Paperwork Reduction Act, 44 U.S.C. §§ 3501-3520
The final rule contains information collection requirements under the Paperwork Reduction Act. Many of the changes in the final rule will not increase or decrease existing information collection burdens. The final rule requires that Ambulatory Surgical Centers (ASCs) coordinate, develop, and revise ASC policies and procedures to specify the types of emergency equipment required for use in the ASCs operating room. CMS estimates that approximately 5,200 ASCs are subject to this requirement and that a one-time burden of 2 hours is imposed by this requirement, for a total cost of $468,000. CMS is submitting revisions to the Office of Management and Budget (OMB) for the information collection approved by OMB control number 0938-1071, expiring October 31, 2012. The final rule also removes the time limited agreements for intermediate care facilities, which CMS projects will result in an annual national savings of state Medicaid administrative expenditures totaling $445,700, of which 75 percent consists of federal funds and 25 percent of state funds. CMS is submitting a revision to OMB control number 0938-0062. Finally, CMS is revising the wording on two forms, CMS-3070G and CMS-3070H, which are approved under OMB control number 0938-0062, expiring April 30, 2013, and the revisions will not result in any changes to the information collection burden.
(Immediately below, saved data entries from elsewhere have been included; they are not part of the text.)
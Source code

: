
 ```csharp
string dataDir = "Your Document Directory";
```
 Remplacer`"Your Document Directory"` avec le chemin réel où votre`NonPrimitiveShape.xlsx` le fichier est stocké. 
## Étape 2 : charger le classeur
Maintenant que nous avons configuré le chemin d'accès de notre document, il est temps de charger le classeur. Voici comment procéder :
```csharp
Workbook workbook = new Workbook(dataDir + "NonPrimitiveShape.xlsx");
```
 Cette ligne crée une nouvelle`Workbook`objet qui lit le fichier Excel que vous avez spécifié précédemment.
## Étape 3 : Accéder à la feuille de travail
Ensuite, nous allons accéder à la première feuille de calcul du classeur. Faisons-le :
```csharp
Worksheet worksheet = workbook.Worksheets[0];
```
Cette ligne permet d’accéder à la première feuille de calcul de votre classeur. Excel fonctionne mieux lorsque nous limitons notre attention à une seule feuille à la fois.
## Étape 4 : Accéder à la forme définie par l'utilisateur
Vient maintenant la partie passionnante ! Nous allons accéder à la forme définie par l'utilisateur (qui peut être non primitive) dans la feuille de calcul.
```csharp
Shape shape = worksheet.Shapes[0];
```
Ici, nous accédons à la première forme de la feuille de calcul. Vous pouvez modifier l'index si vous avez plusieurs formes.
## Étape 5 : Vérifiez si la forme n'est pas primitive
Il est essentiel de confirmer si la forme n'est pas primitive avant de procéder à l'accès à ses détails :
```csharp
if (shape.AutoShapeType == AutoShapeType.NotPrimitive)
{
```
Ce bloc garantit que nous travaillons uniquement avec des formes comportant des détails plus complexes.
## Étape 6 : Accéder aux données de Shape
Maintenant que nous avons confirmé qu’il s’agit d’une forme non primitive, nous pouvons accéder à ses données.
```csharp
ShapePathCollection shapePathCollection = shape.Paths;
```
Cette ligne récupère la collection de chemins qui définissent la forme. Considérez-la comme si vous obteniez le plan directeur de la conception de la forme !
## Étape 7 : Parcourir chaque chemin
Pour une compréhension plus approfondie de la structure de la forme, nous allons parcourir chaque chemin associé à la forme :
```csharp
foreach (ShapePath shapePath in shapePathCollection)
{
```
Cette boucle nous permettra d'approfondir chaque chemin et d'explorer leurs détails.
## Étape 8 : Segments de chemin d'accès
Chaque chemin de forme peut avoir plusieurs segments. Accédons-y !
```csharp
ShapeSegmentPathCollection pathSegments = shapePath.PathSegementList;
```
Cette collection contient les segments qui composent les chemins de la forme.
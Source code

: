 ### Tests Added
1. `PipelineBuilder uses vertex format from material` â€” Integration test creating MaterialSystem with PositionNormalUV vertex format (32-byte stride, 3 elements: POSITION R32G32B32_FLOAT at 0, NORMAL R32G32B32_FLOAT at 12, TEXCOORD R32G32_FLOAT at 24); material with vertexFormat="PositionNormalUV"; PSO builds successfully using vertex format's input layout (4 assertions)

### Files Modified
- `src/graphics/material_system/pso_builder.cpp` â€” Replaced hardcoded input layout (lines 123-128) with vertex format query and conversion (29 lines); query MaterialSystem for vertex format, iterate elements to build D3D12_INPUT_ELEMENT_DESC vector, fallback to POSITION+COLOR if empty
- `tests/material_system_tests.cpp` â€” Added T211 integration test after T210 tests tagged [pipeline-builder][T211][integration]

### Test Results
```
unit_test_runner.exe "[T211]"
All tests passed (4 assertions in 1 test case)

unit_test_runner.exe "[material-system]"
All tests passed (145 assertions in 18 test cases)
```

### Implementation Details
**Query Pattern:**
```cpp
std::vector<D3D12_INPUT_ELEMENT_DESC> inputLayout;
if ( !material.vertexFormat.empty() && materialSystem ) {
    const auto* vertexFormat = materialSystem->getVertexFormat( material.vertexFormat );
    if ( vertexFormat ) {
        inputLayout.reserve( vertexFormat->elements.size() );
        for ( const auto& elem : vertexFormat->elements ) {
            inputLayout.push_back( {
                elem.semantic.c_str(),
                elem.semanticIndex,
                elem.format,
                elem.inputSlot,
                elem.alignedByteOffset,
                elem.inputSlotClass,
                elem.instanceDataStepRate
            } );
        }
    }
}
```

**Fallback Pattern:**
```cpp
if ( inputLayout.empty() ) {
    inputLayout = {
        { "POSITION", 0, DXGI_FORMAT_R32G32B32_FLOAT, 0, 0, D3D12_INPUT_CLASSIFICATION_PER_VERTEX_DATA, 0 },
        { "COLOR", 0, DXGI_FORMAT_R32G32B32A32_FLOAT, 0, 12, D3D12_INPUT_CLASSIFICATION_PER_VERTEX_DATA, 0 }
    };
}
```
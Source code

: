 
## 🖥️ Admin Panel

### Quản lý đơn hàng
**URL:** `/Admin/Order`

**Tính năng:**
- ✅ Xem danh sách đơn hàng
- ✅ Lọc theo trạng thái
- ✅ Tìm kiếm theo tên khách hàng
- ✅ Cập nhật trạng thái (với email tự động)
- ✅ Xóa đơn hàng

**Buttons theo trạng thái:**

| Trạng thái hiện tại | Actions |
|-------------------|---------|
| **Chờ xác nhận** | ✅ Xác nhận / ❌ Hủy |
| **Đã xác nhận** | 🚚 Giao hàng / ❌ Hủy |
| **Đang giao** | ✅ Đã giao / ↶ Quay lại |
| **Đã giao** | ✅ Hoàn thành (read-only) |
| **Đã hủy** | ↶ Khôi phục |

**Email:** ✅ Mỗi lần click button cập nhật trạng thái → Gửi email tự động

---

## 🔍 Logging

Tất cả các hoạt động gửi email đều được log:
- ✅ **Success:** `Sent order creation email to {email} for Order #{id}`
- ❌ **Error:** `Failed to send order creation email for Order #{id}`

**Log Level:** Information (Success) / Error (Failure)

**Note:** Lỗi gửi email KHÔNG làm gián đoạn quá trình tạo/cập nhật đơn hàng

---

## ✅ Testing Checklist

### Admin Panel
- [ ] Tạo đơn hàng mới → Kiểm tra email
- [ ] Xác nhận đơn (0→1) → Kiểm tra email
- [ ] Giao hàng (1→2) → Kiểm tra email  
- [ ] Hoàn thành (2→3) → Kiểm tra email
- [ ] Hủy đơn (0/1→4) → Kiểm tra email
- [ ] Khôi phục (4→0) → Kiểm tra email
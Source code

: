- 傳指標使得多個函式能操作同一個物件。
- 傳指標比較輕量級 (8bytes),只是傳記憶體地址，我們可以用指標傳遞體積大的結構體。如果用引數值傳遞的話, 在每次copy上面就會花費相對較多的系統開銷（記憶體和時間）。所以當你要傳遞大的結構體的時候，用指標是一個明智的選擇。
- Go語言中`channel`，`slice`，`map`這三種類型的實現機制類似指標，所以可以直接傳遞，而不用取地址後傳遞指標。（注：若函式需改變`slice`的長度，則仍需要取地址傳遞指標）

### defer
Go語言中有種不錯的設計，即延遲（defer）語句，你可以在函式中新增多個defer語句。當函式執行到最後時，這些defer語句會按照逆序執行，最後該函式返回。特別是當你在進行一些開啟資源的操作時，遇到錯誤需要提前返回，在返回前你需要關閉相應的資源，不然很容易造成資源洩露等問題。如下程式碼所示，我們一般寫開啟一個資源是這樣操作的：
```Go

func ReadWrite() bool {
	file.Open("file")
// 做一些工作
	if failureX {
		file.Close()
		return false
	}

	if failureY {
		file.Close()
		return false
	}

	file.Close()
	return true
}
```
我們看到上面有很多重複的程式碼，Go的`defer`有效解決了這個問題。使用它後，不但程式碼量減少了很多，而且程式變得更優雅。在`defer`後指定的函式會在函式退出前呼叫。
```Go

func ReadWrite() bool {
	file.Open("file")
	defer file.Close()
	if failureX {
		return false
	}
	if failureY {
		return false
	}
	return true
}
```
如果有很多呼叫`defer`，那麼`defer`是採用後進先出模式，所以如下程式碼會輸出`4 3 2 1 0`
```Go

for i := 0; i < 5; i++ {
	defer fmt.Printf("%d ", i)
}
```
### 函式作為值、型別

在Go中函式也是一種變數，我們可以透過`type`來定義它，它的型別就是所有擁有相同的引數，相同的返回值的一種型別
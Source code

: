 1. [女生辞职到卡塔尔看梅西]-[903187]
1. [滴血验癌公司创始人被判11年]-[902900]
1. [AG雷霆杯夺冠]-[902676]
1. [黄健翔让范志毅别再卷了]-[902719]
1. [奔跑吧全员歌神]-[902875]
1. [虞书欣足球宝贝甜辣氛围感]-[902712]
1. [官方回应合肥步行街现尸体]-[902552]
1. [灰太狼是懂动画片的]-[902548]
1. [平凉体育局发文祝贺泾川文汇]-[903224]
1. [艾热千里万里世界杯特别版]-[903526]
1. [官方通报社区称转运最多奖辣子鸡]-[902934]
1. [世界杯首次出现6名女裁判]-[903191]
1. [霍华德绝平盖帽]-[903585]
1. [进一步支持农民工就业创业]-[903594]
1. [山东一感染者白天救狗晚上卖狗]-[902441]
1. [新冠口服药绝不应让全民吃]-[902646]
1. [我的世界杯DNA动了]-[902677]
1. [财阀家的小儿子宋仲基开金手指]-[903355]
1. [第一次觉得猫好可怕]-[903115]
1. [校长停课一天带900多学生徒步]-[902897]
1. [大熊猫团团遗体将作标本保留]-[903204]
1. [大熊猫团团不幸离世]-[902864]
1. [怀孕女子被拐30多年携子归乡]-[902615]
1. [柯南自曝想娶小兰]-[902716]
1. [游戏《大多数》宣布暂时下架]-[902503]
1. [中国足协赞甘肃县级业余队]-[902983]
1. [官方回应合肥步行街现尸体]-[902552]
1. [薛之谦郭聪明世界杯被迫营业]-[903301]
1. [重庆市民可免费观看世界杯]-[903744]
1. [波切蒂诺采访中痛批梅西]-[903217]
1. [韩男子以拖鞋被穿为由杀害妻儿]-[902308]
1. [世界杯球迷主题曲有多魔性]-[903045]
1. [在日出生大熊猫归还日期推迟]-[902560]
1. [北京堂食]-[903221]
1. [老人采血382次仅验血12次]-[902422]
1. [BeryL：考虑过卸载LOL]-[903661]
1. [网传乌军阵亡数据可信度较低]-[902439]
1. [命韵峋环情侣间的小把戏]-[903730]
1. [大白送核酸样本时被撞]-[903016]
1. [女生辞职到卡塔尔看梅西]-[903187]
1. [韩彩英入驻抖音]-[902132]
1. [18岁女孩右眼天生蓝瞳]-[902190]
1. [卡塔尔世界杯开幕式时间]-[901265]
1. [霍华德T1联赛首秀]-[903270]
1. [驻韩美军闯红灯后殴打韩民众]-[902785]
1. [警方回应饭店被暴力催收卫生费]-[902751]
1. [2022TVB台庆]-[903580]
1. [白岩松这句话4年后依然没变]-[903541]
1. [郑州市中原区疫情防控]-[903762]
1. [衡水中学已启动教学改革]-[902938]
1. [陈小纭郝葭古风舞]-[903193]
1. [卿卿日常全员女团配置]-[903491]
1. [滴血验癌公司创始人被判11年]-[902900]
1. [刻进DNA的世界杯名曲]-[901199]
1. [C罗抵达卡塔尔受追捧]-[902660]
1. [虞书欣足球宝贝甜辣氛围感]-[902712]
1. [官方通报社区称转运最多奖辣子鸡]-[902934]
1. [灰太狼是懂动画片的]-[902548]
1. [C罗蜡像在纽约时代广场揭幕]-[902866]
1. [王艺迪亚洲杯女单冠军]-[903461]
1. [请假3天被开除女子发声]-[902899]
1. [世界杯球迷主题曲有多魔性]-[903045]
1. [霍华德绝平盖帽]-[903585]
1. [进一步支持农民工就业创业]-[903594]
Statutory authorization for the rule
The final rule was issued pursuant to the direction of Executive Order 13,563, which directed each executive agency to establish a plan for ongoing retrospective review of existing significant regulations to identify those rules that can be eliminated as obsolete, unnecessary, burdensome, or counterproductive or that can be modified to be more effective, efficient, flexible, and streamlined. Under the Executive Order CMS has sought to reduce outmoded or unnecessarily burdensome rules issued under the authority of sections 205(a), 1102, 1138, 1860D-4(e), 1861, 1862(a), 1866(j), 1869, 1871, 1874, 1881, and 1886(k) of the Social Security Act, as amended.
Executive Order No. 12,866 (Regulatory Planning and Review)
CMS determined that the final rule is an economically significant regulatory action under section 3(f)(1) of Executive Order 12,866. The Office of Management and Budget has reviewed this final rule.
Executive Order No. 13,132 (Federalism)
CMS determined that because the final rule does not impose any costs on state or local governments, CMS is not required to perform a federalism analysis.